**The data**

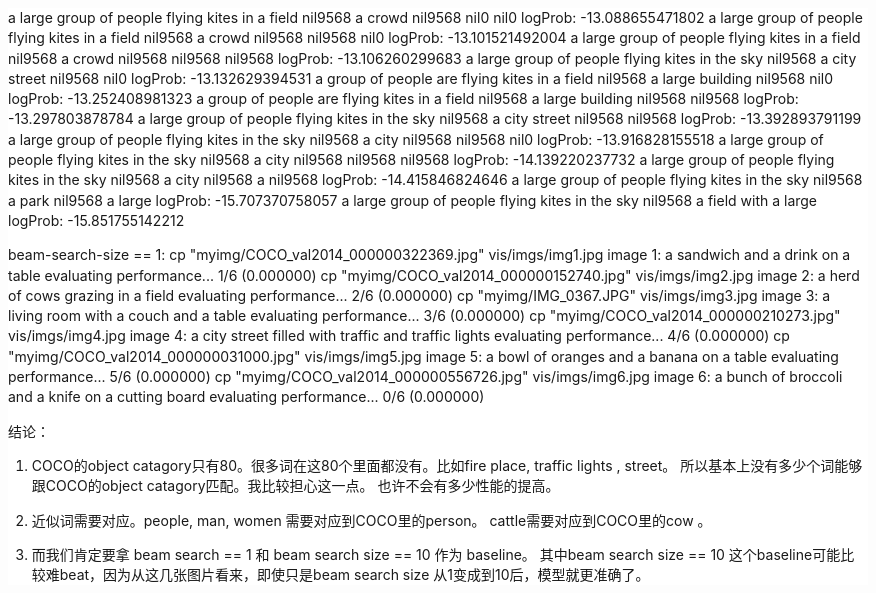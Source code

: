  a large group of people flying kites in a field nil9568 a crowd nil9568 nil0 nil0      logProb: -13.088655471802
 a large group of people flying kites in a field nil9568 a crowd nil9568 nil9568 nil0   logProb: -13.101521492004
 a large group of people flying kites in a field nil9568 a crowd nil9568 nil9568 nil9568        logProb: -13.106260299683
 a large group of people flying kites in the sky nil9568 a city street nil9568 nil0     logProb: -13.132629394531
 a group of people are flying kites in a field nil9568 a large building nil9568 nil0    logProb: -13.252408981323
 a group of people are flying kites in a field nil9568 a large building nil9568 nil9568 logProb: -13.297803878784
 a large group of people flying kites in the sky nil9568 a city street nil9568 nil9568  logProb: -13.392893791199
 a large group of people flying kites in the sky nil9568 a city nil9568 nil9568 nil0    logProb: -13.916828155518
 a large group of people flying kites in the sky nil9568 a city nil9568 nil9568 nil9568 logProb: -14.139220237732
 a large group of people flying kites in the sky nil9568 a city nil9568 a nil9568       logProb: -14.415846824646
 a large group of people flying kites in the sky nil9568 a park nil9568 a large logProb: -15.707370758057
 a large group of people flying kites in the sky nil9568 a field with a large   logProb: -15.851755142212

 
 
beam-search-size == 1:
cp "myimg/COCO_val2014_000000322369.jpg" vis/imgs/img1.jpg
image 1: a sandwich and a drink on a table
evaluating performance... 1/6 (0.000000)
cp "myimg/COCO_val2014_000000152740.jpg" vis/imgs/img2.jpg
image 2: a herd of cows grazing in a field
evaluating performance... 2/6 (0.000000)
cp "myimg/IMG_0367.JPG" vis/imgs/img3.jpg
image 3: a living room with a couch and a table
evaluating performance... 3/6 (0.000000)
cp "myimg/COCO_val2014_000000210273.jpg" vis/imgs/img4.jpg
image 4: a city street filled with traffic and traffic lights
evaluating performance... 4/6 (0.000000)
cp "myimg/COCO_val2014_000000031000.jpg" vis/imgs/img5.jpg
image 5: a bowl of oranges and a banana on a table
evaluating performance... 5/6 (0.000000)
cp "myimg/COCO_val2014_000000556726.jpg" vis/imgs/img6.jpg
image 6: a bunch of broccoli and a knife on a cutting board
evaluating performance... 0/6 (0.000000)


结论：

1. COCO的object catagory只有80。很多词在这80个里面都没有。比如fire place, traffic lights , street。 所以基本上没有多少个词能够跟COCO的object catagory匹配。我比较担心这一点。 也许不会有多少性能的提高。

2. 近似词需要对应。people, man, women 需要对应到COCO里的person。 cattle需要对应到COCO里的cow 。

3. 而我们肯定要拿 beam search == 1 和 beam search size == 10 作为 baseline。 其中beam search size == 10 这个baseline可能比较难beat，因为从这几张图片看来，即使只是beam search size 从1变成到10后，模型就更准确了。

--

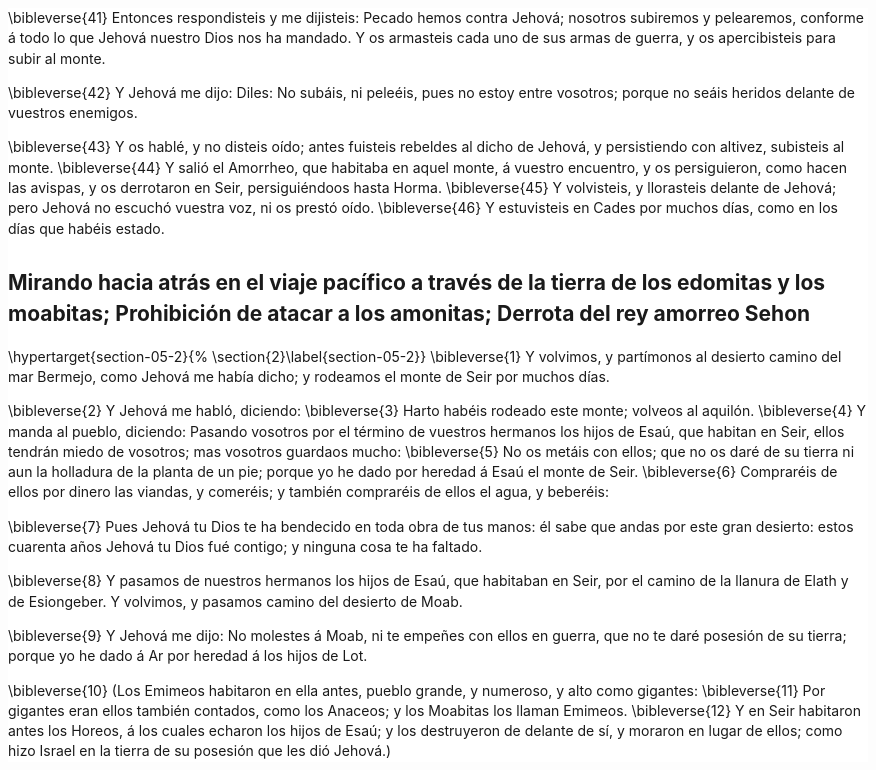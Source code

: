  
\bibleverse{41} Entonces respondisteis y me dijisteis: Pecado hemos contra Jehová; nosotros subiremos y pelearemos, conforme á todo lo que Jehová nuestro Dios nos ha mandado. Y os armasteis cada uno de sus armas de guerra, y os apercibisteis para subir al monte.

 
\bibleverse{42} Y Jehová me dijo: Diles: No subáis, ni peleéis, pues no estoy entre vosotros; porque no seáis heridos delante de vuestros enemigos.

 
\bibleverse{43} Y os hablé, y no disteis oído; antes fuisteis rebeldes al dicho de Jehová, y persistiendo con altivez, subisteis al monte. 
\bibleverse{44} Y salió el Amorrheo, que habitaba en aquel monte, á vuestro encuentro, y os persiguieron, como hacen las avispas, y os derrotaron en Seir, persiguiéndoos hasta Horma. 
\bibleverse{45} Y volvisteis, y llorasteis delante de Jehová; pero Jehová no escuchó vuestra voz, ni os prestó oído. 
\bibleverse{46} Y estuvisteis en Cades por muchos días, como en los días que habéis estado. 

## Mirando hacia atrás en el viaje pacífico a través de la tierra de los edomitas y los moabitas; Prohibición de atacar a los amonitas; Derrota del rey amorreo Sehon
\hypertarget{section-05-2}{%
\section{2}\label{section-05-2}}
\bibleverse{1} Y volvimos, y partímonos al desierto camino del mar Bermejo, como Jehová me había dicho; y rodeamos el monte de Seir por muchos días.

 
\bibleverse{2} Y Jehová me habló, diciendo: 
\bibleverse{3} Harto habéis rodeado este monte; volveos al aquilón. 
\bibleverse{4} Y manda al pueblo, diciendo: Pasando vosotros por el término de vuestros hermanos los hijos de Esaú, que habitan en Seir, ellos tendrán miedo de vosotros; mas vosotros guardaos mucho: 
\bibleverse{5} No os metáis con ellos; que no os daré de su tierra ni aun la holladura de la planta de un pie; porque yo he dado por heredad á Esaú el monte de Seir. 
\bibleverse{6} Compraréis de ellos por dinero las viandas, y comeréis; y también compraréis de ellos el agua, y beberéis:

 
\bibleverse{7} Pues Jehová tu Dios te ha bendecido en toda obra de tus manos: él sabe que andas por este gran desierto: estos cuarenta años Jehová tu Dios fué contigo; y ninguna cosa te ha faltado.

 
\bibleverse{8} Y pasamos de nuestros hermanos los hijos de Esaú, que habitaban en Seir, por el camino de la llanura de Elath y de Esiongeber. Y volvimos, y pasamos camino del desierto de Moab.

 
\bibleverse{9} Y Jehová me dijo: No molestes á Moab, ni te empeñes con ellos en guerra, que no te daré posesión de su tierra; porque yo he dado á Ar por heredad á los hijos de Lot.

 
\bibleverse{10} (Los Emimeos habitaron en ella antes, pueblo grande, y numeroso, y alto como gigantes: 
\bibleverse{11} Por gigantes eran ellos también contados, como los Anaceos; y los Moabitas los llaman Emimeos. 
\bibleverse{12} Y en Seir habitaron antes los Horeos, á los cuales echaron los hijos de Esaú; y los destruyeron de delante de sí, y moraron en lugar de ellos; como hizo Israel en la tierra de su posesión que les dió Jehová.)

**Task description**
Copy out all lines of the material above in which "también" occurs.

**Exercise answer**
\bibleverse{6} Compraréis de ellos por dinero las viandas, y comeréis; y también compraréis de ellos el agua, y beberéis:
\bibleverse{11} Por gigantes eran ellos también contados, como los Anaceos; y los Moabitas los llaman Emimeos. 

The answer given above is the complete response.